WHAT IS REQUIRED:
Return every entry below exactly as written, minus the pictures.

AVAILABLE RECORDS:
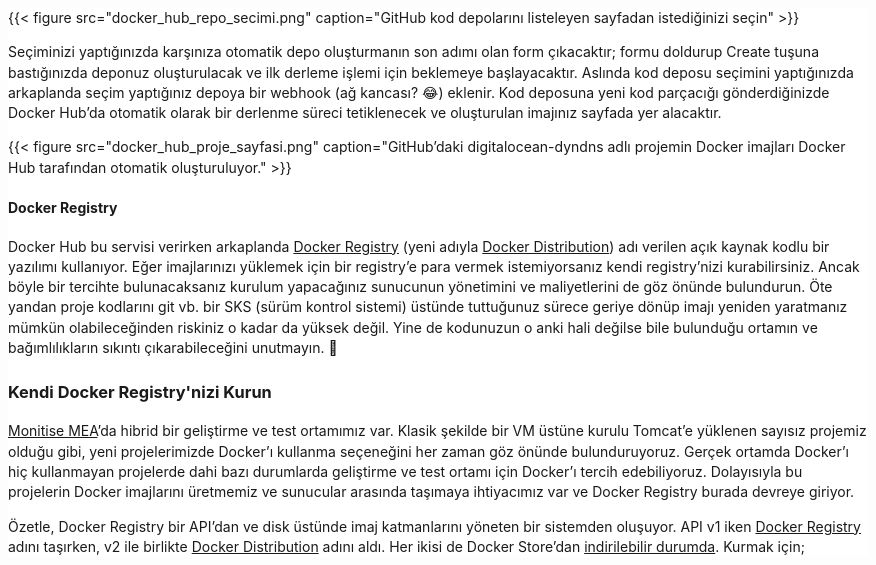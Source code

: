 {{< figure src="docker_hub_repo_secimi.png" caption="GitHub kod depolarını listeleyen sayfadan istediğinizi seçin" >}}

Seçiminizi yaptığınızda karşınıza otomatik depo oluşturmanın son adımı olan form çıkacaktır; formu doldurup Create 
tuşuna bastığınızda deponuz oluşturulacak ve ilk derleme işlemi için beklemeye başlayacaktır. Aslında kod deposu 
seçimini yaptığınızda arkaplanda seçim yaptığınız depoya bir webhook (ağ kancası? 😂) eklenir. Kod deposuna yeni kod 
parçacığı gönderdiğinizde Docker Hub’da otomatik olarak bir derlenme süreci tetiklenecek ve oluşturulan imajınız 
sayfada yer alacaktır.

{{< figure src="docker_hub_proje_sayfasi.png" caption="GitHub’daki digitalocean-dyndns adlı projemin Docker imajları Docker Hub tarafından otomatik oluşturuluyor." >}}

#### Docker Registry

Docker Hub bu servisi verirken arkaplanda [Docker Registry](https://github.com/docker/docker-registry) (yeni adıyla 
[Docker Distribution](https://github.com/docker/distribution)) adı verilen açık kaynak kodlu bir yazılımı kullanıyor. 
Eğer imajlarınızı yüklemek için bir registry’e para vermek istemiyorsanız kendi registry’nizi kurabilirsiniz. Ancak 
böyle bir tercihte bulunacaksanız kurulum yapacağınız sunucunun yönetimini ve maliyetlerini de göz önünde bulundurun. 
Öte yandan proje kodlarını git vb. bir SKS (sürüm kontrol sistemi) üstünde tuttuğunuz sürece geriye dönüp imajı yeniden 
yaratmanız mümkün olabileceğinden riskiniz o kadar da yüksek değil. Yine de kodunuzun o anki hali değilse bile 
bulunduğu ortamın ve bağımlılıkların sıkıntı çıkarabileceğini unutmayın. 🤔

### Kendi Docker Registry'nizi Kurun

[Monitise MEA](https://medium.com/u/f570294a852c?source=post_page-----a7c6c5f50851--------------------------------)’da 
hibrid bir geliştirme ve test ortamımız var. Klasik şekilde bir VM üstüne kurulu Tomcat’e yüklenen sayısız projemiz 
olduğu gibi, yeni projelerimizde Docker’ı kullanma seçeneğini her zaman göz önünde bulunduruyoruz. Gerçek ortamda 
Docker’ı hiç kullanmayan projelerde dahi bazı durumlarda geliştirme ve test ortamı için Docker’ı tercih edebiliyoruz. 
Dolayısıyla bu projelerin Docker imajlarını üretmemiz ve sunucular arasında taşımaya ihtiyacımız var ve Docker Registry 
burada devreye giriyor.

Özetle, Docker Registry bir API’dan ve disk üstünde imaj katmanlarını yöneten bir sistemden oluşuyor. API v1 iken 
[Docker Registry](https://github.com/docker/docker-registry) adını taşırken, v2 ile birlikte 
[Docker Distribution](https://github.com/docker/distribution) adını aldı. Her ikisi de Docker Store’dan 
[indirilebilir durumda](https://store.docker.com/images/d93c7069-a612-4019-ade6-8c3b0a73acd9). Kurmak için;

EXERCISE ANSWER:
Source code

: {{< figure src="docker_hub_repo_secimi.png" caption="GitHub kod depolarını listeleyen sayfadan istediğinizi seçin" >}}

Seçiminizi yaptığınızda karşınıza otomatik depo oluşturmanın son adımı olan form çıkacaktır; formu doldurup Create 
tuşuna bastığınızda deponuz oluşturulacak ve ilk derleme işlemi için beklemeye başlayacaktır. Aslında kod deposu 
seçimini yaptığınızda arkaplanda seçim yaptığınız depoya bir webhook (ağ kancası? 😂) eklenir. Kod deposuna yeni kod 
parçacığı gönderdiğinizde Docker Hub’da otomatik olarak bir derlenme süreci tetiklenecek ve oluşturulan imajınız 
sayfada yer alacaktır.

{{< figure src="docker_hub_proje_sayfasi.png" caption="GitHub’daki digitalocean-dyndns adlı projemin Docker imajları Docker Hub tarafından otomatik oluşturuluyor." >}}

#### Docker Registry

Docker Hub bu servisi verirken arkaplanda [Docker Registry](https://github.com/docker/docker-registry) (yeni adıyla 
[Docker Distribution](https://github.com/docker/distribution)) adı verilen açık kaynak kodlu bir yazılımı kullanıyor. 
Eğer imajlarınızı yüklemek için bir registry’e para vermek istemiyorsanız kendi registry’nizi kurabilirsiniz. Ancak 
böyle bir tercihte bulunacaksanız kurulum yapacağınız sunucunun yönetimini ve maliyetlerini de göz önünde bulundurun. 
Öte yandan proje kodlarını git vb. bir SKS (sürüm kontrol sistemi) üstünde tuttuğunuz sürece geriye dönüp imajı yeniden 
yaratmanız mümkün olabileceğinden riskiniz o kadar da yüksek değil. Yine de kodunuzun o anki hali değilse bile 
bulunduğu ortamın ve bağımlılıkların sıkıntı çıkarabileceğini unutmayın. 🤔

### Kendi Docker Registry'nizi Kurun

[Monitise MEA](https://medium.com/u/f570294a852c?source=post_page-----a7c6c5f50851--------------------------------)’da 
hibrid bir geliştirme ve test ortamımız var. Klasik şekilde bir VM üstüne kurulu Tomcat’e yüklenen sayısız projemiz 
olduğu gibi, yeni projelerimizde Docker’ı kullanma seçeneğini her zaman göz önünde bulunduruyoruz. Gerçek ortamda 
Docker’ı hiç kullanmayan projelerde dahi bazı durumlarda geliştirme ve test ortamı için Docker’ı tercih edebiliyoruz. 
Dolayısıyla bu projelerin Docker imajlarını üretmemiz ve sunucular arasında taşımaya ihtiyacımız var ve Docker Registry 
burada devreye giriyor.

Özetle, Docker Registry bir API’dan ve disk üstünde imaj katmanlarını yöneten bir sistemden oluşuyor. API v1 iken 
[Docker Registry](https://github.com/docker/docker-registry) adını taşırken, v2 ile birlikte 
[Docker Distribution](https://github.com/docker/distribution) adını aldı. Her ikisi de Docker Store’dan 
[indirilebilir durumda](https://store.docker.com/images/d93c7069-a612-4019-ade6-8c3b0a73acd9). Kurmak için;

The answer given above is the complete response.